§ EXERCISE PROMPT:
Word for word, restate every line of the material.

┌────────

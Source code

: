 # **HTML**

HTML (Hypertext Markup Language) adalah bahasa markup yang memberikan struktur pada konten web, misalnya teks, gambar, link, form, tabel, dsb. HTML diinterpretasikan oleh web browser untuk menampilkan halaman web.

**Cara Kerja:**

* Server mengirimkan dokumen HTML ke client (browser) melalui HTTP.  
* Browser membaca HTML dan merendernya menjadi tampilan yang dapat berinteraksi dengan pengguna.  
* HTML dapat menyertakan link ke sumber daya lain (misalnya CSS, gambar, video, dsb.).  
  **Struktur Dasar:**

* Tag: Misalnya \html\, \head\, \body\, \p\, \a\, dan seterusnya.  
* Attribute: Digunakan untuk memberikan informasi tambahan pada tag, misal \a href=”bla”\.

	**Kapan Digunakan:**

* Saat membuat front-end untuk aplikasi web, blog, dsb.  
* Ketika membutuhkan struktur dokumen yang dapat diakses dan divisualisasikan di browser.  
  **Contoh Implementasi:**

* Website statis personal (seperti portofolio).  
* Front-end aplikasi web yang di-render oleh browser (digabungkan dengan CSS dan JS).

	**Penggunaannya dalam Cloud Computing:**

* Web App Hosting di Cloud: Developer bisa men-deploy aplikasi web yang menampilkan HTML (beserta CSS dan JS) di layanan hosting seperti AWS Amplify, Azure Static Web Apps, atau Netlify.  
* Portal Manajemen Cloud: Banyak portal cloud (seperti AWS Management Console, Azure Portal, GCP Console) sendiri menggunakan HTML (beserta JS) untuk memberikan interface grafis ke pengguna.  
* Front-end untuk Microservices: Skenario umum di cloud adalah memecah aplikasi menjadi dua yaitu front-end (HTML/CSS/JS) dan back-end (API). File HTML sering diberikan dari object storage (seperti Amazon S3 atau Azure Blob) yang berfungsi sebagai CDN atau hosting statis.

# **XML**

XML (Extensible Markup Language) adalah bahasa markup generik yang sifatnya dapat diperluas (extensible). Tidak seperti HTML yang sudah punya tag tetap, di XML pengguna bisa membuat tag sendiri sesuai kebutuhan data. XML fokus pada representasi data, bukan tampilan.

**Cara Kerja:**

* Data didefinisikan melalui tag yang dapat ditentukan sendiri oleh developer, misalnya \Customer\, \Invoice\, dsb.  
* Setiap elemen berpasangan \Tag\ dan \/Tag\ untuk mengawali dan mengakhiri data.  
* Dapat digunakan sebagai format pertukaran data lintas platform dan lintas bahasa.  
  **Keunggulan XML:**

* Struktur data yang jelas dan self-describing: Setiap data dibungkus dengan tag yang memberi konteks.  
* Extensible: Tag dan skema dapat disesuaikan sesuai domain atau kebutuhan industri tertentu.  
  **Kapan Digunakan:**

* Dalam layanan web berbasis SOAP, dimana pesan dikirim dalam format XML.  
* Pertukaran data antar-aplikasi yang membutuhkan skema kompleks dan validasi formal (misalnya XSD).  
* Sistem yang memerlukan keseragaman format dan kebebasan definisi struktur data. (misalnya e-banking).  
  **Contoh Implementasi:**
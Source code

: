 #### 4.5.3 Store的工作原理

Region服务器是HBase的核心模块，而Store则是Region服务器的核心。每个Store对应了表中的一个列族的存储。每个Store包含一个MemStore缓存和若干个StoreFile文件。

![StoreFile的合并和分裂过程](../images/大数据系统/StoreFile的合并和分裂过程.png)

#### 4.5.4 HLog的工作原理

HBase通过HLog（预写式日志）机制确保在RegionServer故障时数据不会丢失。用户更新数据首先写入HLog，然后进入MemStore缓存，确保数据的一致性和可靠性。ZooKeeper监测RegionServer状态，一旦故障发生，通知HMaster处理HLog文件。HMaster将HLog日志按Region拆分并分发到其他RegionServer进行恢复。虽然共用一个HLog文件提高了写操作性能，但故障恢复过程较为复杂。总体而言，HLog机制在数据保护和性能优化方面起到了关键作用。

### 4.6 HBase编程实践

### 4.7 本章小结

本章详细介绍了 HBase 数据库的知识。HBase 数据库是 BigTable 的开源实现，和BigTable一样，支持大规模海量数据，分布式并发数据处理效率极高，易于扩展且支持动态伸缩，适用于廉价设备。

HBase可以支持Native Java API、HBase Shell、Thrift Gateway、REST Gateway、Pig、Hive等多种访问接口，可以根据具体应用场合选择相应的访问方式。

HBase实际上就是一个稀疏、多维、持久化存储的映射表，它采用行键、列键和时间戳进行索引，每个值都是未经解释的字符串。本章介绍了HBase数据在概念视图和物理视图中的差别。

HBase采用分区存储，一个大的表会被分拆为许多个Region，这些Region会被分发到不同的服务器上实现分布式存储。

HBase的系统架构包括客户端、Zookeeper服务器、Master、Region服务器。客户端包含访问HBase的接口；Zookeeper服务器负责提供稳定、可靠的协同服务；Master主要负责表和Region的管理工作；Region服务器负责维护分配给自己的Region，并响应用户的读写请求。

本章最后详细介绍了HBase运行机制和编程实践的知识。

└────────

§ SOLVED PROBLEM:
Source code

: # **HTML**

HTML (Hypertext Markup Language) adalah bahasa markup yang memberikan struktur pada konten web, misalnya teks, gambar, link, form, tabel, dsb. HTML diinterpretasikan oleh web browser untuk menampilkan halaman web.

**Cara Kerja:**

* Server mengirimkan dokumen HTML ke client (browser) melalui HTTP.  
* Browser membaca HTML dan merendernya menjadi tampilan yang dapat berinteraksi dengan pengguna.  
* HTML dapat menyertakan link ke sumber daya lain (misalnya CSS, gambar, video, dsb.).  
  **Struktur Dasar:**

* Tag: Misalnya \html\, \head\, \body\, \p\, \a\, dan seterusnya.  
* Attribute: Digunakan untuk memberikan informasi tambahan pada tag, misal \a href=”bla”\.

	**Kapan Digunakan:**

* Saat membuat front-end untuk aplikasi web, blog, dsb.  
* Ketika membutuhkan struktur dokumen yang dapat diakses dan divisualisasikan di browser.  
  **Contoh Implementasi:**

* Website statis personal (seperti portofolio).  
* Front-end aplikasi web yang di-render oleh browser (digabungkan dengan CSS dan JS).

	**Penggunaannya dalam Cloud Computing:**

* Web App Hosting di Cloud: Developer bisa men-deploy aplikasi web yang menampilkan HTML (beserta CSS dan JS) di layanan hosting seperti AWS Amplify, Azure Static Web Apps, atau Netlify.  
* Portal Manajemen Cloud: Banyak portal cloud (seperti AWS Management Console, Azure Portal, GCP Console) sendiri menggunakan HTML (beserta JS) untuk memberikan interface grafis ke pengguna.  
* Front-end untuk Microservices: Skenario umum di cloud adalah memecah aplikasi menjadi dua yaitu front-end (HTML/CSS/JS) dan back-end (API). File HTML sering diberikan dari object storage (seperti Amazon S3 atau Azure Blob) yang berfungsi sebagai CDN atau hosting statis.

# **XML**

XML (Extensible Markup Language) adalah bahasa markup generik yang sifatnya dapat diperluas (extensible). Tidak seperti HTML yang sudah punya tag tetap, di XML pengguna bisa membuat tag sendiri sesuai kebutuhan data. XML fokus pada representasi data, bukan tampilan.

**Cara Kerja:**

* Data didefinisikan melalui tag yang dapat ditentukan sendiri oleh developer, misalnya \Customer\, \Invoice\, dsb.  
* Setiap elemen berpasangan \Tag\ dan \/Tag\ untuk mengawali dan mengakhiri data.  
* Dapat digunakan sebagai format pertukaran data lintas platform dan lintas bahasa.  
  **Keunggulan XML:**

* Struktur data yang jelas dan self-describing: Setiap data dibungkus dengan tag yang memberi konteks.  
* Extensible: Tag dan skema dapat disesuaikan sesuai domain atau kebutuhan industri tertentu.  
  **Kapan Digunakan:**

* Dalam layanan web berbasis SOAP, dimana pesan dikirim dalam format XML.  
* Pertukaran data antar-aplikasi yang membutuhkan skema kompleks dan validasi formal (misalnya XSD).  
* Sistem yang memerlukan keseragaman format dan kebebasan definisi struktur data. (misalnya e-banking).  
  **Contoh Implementasi:**
Source code

: #### 4.5.3 Store的工作原理

Region服务器是HBase的核心模块，而Store则是Region服务器的核心。每个Store对应了表中的一个列族的存储。每个Store包含一个MemStore缓存和若干个StoreFile文件。

![StoreFile的合并和分裂过程](../images/大数据系统/StoreFile的合并和分裂过程.png)

#### 4.5.4 HLog的工作原理

HBase通过HLog（预写式日志）机制确保在RegionServer故障时数据不会丢失。用户更新数据首先写入HLog，然后进入MemStore缓存，确保数据的一致性和可靠性。ZooKeeper监测RegionServer状态，一旦故障发生，通知HMaster处理HLog文件。HMaster将HLog日志按Region拆分并分发到其他RegionServer进行恢复。虽然共用一个HLog文件提高了写操作性能，但故障恢复过程较为复杂。总体而言，HLog机制在数据保护和性能优化方面起到了关键作用。

### 4.6 HBase编程实践

### 4.7 本章小结

本章详细介绍了 HBase 数据库的知识。HBase 数据库是 BigTable 的开源实现，和BigTable一样，支持大规模海量数据，分布式并发数据处理效率极高，易于扩展且支持动态伸缩，适用于廉价设备。

HBase可以支持Native Java API、HBase Shell、Thrift Gateway、REST Gateway、Pig、Hive等多种访问接口，可以根据具体应用场合选择相应的访问方式。

HBase实际上就是一个稀疏、多维、持久化存储的映射表，它采用行键、列键和时间戳进行索引，每个值都是未经解释的字符串。本章介绍了HBase数据在概念视图和物理视图中的差别。

HBase采用分区存储，一个大的表会被分拆为许多个Region，这些Region会被分发到不同的服务器上实现分布式存储。

HBase的系统架构包括客户端、Zookeeper服务器、Master、Region服务器。客户端包含访问HBase的接口；Zookeeper服务器负责提供稳定、可靠的协同服务；Master主要负责表和Region的管理工作；Region服务器负责维护分配给自己的Region，并响应用户的读写请求。

本章最后详细介绍了HBase运行机制和编程实践的知识。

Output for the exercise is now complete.